The Court at General Term (after stating the facts as *528above) said:—“If, in addition to this, it had also been clearly shown that there was an immediate and actual change of possession, the title of the plaintiff could only have been defeated by proof that his purchase was a participation in a scheme to hinder, delay or defraud the creditors of Ettel & Mackintosh, and the burden of proof in this respect would have been upon the defendants. But it also appeared that the goods so purchased were left with Mackintosh as plaintiff’s agent, for the purposes of a sale for plaintiff’s account, and that thereupon the business of Ettel & Mackintosh was continued by Mackintosh in his name, with the word “ agent ” behind it.
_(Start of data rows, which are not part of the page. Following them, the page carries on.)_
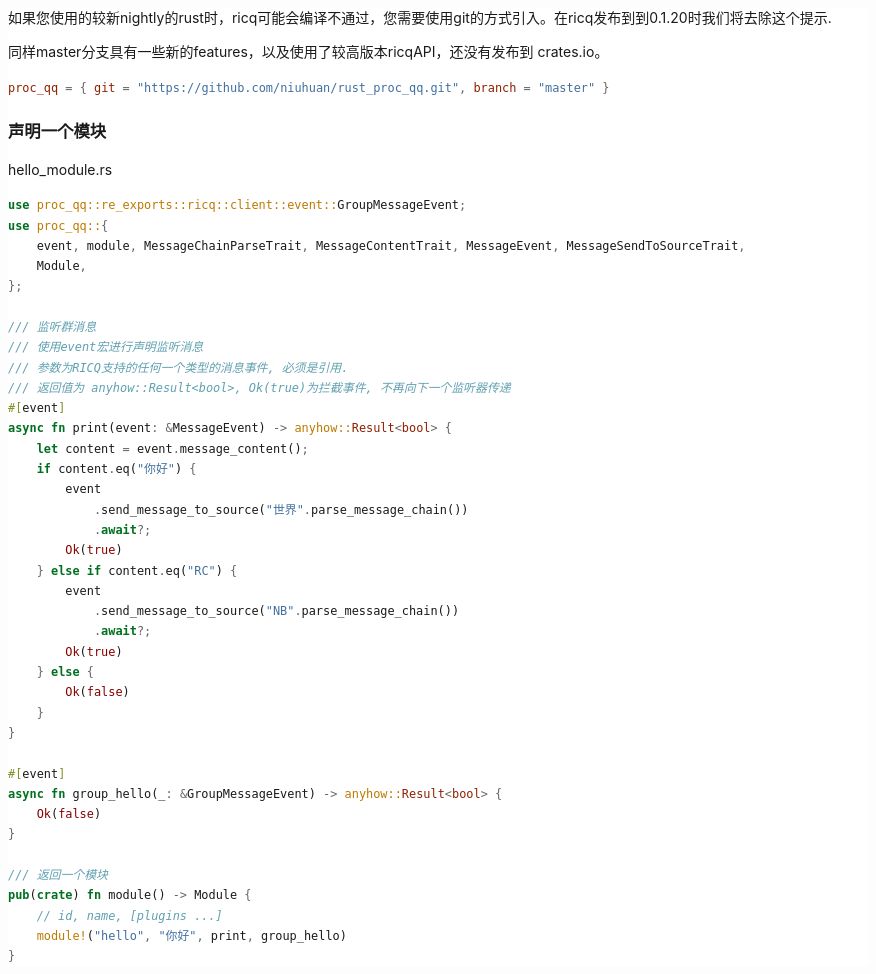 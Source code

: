 如果您使用的较新nightly的rust时，ricq可能会编译不通过，您需要使用git的方式引入。在ricq发布到到0.1.20时我们将去除这个提示.

同样master分支具有一些新的features，以及使用了较高版本ricqAPI，还没有发布到 crates.io。

```toml
proc_qq = { git = "https://github.com/niuhuan/rust_proc_qq.git", branch = "master" }
```


### 声明一个模块

hello_module.rs

```rust
use proc_qq::re_exports::ricq::client::event::GroupMessageEvent;
use proc_qq::{
    event, module, MessageChainParseTrait, MessageContentTrait, MessageEvent, MessageSendToSourceTrait,
    Module,
};

/// 监听群消息
/// 使用event宏进行声明监听消息
/// 参数为RICQ支持的任何一个类型的消息事件, 必须是引用.
/// 返回值为 anyhow::Result<bool>, Ok(true)为拦截事件, 不再向下一个监听器传递
#[event]
async fn print(event: &MessageEvent) -> anyhow::Result<bool> {
    let content = event.message_content();
    if content.eq("你好") {
        event
            .send_message_to_source("世界".parse_message_chain())
            .await?;
        Ok(true)
    } else if content.eq("RC") {
        event
            .send_message_to_source("NB".parse_message_chain())
            .await?;
        Ok(true)
    } else {
        Ok(false)
    }
}

#[event]
async fn group_hello(_: &GroupMessageEvent) -> anyhow::Result<bool> {
    Ok(false)
}

/// 返回一个模块
pub(crate) fn module() -> Module {
    // id, name, [plugins ...]
    module!("hello", "你好", print, group_hello)
}
```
Witnesses differed as to whether the whole business was so continued for the benefit of the plaintiff, or whether Mackintosh was the agent of the plaintiff only for the purpose of effecting a sale of the particular goods with some others, and at the same time carried on business for himself. This rendered it necessary that the question as to a change of possession should be submitted to the jury, and the question was so submitted to them upon all the facts, and circumstances of the case. They were instructed that the burden of proof in the case depended entirely upon how they would determine the question of change of possession. As the uncontradicted evidence showed payment of a valuable consideration, this instruction, in view of what was said by the learned judges of the court of appeals who delivered the opinions in Starin v. Kelly (88 N. Y. 418), and Murphy v. Briggs (89 Ib. 446), was probably more favorable to the defendants than it should have been. At any rate it was the most they could claim.”
Isaac N. Miller, for appellants.
Morrison & Kennedy, for respondent.
Opinion by Freedman, J.; Sedgwick, Oh. J., and Truax, J., concurred.
The judgment and order affirmed, with costs.